───── SUPPLIED ENTRIES ─────
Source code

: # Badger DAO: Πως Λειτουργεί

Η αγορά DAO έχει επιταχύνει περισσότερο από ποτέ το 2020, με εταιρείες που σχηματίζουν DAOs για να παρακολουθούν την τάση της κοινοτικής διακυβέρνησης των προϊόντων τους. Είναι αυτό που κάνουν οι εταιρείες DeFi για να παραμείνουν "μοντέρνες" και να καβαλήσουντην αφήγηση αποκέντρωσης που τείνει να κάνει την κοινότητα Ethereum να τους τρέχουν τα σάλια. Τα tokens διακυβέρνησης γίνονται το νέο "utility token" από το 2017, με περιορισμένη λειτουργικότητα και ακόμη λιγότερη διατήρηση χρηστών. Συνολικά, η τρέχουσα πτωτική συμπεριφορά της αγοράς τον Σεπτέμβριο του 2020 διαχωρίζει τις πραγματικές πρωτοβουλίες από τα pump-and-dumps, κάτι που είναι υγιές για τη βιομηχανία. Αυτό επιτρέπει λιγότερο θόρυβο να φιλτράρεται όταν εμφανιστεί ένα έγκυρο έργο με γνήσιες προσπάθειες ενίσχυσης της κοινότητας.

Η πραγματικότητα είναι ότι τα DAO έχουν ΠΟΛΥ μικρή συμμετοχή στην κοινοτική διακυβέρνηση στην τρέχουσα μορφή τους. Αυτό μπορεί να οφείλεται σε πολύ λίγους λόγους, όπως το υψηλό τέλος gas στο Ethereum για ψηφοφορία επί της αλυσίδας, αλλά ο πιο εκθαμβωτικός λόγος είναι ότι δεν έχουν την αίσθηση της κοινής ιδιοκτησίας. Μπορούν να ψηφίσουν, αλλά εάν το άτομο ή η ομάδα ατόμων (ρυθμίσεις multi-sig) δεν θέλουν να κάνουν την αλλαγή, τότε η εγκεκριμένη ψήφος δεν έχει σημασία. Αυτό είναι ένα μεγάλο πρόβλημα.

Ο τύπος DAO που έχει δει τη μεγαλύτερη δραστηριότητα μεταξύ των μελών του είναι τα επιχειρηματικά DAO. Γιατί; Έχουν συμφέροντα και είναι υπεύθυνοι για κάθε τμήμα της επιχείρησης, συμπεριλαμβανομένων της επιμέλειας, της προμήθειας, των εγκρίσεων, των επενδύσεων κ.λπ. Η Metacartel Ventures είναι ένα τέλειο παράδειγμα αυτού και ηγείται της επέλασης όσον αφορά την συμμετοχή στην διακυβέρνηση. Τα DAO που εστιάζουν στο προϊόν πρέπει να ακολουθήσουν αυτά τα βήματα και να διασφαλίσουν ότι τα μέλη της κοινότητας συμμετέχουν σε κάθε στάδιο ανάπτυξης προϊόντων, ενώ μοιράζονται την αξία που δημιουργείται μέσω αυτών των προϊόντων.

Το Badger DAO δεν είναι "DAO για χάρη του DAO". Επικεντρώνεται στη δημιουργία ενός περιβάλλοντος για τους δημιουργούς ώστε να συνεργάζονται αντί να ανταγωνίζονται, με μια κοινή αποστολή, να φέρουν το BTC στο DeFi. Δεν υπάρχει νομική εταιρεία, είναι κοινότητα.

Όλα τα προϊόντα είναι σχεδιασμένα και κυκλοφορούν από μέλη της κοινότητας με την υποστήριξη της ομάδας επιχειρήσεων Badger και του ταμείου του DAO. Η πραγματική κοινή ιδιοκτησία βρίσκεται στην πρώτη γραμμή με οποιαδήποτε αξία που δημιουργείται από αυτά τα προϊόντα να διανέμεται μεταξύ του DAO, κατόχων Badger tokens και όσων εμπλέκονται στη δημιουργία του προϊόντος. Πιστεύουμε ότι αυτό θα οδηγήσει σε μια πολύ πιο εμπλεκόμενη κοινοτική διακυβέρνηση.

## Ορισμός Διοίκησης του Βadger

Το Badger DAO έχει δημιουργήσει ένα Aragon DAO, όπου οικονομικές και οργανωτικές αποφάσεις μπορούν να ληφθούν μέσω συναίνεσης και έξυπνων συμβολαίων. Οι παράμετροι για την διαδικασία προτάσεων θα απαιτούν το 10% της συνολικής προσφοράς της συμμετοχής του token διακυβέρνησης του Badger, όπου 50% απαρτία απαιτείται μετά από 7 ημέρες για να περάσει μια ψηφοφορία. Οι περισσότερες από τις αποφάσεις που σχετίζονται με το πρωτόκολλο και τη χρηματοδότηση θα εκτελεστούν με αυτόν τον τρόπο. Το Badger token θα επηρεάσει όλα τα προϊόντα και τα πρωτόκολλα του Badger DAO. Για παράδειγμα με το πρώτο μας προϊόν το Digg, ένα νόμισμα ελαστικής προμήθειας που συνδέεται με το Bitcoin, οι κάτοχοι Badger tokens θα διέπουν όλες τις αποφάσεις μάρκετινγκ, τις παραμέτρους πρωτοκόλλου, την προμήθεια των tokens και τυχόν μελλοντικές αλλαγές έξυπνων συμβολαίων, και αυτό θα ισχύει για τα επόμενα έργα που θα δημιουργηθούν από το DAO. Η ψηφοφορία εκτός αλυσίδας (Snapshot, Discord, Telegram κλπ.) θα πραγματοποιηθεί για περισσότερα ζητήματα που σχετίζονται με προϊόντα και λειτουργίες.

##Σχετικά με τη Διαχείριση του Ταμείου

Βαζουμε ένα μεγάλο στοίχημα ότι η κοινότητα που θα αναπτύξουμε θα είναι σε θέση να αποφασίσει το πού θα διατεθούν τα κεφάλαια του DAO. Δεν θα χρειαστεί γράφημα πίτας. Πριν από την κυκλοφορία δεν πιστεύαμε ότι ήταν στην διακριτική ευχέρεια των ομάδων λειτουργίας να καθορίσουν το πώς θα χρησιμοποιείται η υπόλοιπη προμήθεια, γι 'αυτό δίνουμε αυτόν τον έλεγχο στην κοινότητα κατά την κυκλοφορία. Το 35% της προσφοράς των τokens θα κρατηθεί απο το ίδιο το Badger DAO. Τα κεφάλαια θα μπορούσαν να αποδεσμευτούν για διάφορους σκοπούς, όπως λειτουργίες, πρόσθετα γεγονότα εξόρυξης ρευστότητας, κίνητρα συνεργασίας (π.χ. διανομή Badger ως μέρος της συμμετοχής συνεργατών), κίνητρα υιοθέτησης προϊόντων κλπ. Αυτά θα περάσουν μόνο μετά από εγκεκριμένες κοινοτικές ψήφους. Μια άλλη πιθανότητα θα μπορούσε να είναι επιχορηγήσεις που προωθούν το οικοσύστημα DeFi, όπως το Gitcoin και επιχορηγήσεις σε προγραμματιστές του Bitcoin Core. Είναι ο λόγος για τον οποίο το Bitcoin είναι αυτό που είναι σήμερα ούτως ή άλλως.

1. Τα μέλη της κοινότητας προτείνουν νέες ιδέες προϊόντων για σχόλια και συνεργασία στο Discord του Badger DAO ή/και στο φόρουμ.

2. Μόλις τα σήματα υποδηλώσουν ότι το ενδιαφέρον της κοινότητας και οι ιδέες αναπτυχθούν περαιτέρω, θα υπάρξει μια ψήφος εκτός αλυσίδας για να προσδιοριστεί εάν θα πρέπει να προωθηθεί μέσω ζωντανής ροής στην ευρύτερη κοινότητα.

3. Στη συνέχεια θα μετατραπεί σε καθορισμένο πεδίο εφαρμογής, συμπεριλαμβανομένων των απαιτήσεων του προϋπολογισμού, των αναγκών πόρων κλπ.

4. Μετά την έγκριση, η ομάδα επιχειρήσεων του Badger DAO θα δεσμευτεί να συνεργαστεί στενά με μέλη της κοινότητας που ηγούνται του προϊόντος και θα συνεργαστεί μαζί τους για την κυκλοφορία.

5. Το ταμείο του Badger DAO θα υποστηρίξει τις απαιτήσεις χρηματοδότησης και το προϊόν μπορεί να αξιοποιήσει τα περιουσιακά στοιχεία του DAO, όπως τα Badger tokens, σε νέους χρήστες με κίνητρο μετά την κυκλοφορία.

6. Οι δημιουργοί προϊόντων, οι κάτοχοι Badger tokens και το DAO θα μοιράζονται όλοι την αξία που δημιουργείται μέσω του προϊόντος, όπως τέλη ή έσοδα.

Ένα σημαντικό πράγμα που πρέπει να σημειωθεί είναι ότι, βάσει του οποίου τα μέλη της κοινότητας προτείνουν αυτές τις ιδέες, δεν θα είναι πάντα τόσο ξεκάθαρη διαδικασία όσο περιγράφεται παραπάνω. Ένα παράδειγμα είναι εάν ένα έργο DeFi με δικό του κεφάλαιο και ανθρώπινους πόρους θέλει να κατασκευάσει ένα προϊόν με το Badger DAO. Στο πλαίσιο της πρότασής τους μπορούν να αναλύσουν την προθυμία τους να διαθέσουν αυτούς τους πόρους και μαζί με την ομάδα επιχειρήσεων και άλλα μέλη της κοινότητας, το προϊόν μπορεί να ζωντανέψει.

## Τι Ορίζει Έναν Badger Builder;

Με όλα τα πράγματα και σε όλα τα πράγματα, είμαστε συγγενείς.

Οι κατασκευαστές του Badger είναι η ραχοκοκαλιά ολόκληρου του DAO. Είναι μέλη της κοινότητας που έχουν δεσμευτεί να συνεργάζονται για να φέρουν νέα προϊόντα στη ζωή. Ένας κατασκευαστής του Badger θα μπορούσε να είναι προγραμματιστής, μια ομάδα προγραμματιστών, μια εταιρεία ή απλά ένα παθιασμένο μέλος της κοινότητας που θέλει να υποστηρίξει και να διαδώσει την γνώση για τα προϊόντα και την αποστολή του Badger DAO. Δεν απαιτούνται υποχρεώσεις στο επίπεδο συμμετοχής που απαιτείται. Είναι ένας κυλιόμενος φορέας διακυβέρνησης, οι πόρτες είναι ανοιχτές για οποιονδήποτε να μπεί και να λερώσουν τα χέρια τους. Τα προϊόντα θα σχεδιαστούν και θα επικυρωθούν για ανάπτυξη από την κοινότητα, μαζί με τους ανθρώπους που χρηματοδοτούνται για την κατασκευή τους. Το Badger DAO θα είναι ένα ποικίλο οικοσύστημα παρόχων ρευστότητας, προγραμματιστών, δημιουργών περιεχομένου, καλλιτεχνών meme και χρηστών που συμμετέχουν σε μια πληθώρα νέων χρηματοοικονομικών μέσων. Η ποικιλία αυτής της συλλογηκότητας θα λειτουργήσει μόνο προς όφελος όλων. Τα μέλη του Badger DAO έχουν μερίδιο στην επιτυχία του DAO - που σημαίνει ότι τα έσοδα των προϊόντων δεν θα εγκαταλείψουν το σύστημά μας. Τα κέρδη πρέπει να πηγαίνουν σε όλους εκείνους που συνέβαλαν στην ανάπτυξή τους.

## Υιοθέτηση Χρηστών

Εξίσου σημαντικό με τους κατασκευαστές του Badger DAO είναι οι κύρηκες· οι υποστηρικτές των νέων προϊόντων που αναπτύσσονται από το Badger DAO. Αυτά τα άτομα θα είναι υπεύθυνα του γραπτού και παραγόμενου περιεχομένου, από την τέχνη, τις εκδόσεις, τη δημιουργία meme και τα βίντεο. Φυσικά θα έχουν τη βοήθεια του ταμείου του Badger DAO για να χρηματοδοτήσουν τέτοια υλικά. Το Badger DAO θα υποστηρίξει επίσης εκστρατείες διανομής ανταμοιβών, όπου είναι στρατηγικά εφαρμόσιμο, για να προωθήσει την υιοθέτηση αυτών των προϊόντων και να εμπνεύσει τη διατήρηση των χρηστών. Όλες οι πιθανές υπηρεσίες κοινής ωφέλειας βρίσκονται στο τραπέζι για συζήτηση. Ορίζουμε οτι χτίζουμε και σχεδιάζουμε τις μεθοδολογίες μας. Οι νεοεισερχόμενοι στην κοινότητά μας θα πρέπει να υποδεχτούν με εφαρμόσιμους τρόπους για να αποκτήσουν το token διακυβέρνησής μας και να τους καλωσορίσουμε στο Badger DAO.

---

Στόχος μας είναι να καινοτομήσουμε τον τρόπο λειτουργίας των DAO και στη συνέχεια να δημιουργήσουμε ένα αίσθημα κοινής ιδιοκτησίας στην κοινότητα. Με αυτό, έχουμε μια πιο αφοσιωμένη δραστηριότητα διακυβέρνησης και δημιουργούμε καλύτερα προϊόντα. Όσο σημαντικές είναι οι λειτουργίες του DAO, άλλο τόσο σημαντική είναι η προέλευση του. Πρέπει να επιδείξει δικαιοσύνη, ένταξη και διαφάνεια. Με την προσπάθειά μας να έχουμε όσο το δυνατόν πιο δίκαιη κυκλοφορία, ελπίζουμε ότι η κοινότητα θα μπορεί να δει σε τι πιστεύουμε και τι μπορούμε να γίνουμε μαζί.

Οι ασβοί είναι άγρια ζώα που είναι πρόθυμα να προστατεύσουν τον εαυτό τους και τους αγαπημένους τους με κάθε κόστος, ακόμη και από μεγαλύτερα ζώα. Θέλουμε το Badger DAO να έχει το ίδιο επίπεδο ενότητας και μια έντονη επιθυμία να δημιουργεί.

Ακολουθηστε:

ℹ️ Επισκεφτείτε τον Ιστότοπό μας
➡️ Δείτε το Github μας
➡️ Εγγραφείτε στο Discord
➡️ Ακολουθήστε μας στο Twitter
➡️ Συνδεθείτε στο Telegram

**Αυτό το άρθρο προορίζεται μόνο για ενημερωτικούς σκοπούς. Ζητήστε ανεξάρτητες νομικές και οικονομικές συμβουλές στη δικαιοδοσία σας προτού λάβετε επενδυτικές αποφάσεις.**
─────
▸ EXERCISE GOAL: From the line containing "Στόχος μας είναι" to the final line above, output everything. Change nothing and add nothing.

▸ RESULT:
Στόχος μας είναι να καινοτομήσουμε τον τρόπο λειτουργίας των DAO και στη συνέχεια να δημιουργήσουμε ένα αίσθημα κοινής ιδιοκτησίας στην κοινότητα. Με αυτό, έχουμε μια πιο αφοσιωμένη δραστηριότητα διακυβέρνησης και δημιουργούμε καλύτερα προϊόντα. Όσο σημαντικές είναι οι λειτουργίες του DAO, άλλο τόσο σημαντική είναι η προέλευση του. Πρέπει να επιδείξει δικαιοσύνη, ένταξη και διαφάνεια. Με την προσπάθειά μας να έχουμε όσο το δυνατόν πιο δίκαιη κυκλοφορία, ελπίζουμε ότι η κοινότητα θα μπορεί να δει σε τι πιστεύουμε και τι μπορούμε να γίνουμε μαζί.

Οι ασβοί είναι άγρια ζώα που είναι πρόθυμα να προστατεύσουν τον εαυτό τους και τους αγαπημένους τους με κάθε κόστος, ακόμη και από μεγαλύτερα ζώα. Θέλουμε το Badger DAO να έχει το ίδιο επίπεδο ενότητας και μια έντονη επιθυμία να δημιουργεί.

Ακολουθηστε:

ℹ️ Επισκεφτείτε τον Ιστότοπό μας
➡️ Δείτε το Github μας
➡️ Εγγραφείτε στο Discord
➡️ Ακολουθήστε μας στο Twitter
➡️ Συνδεθείτε στο Telegram

**Αυτό το άρθρο προορίζεται μόνο για ενημερωτικούς σκοπούς. Ζητήστε ανεξάρτητες νομικές και οικονομικές συμβουλές στη δικαιοδοσία σας προτού λάβετε επενδυτικές αποφάσεις.**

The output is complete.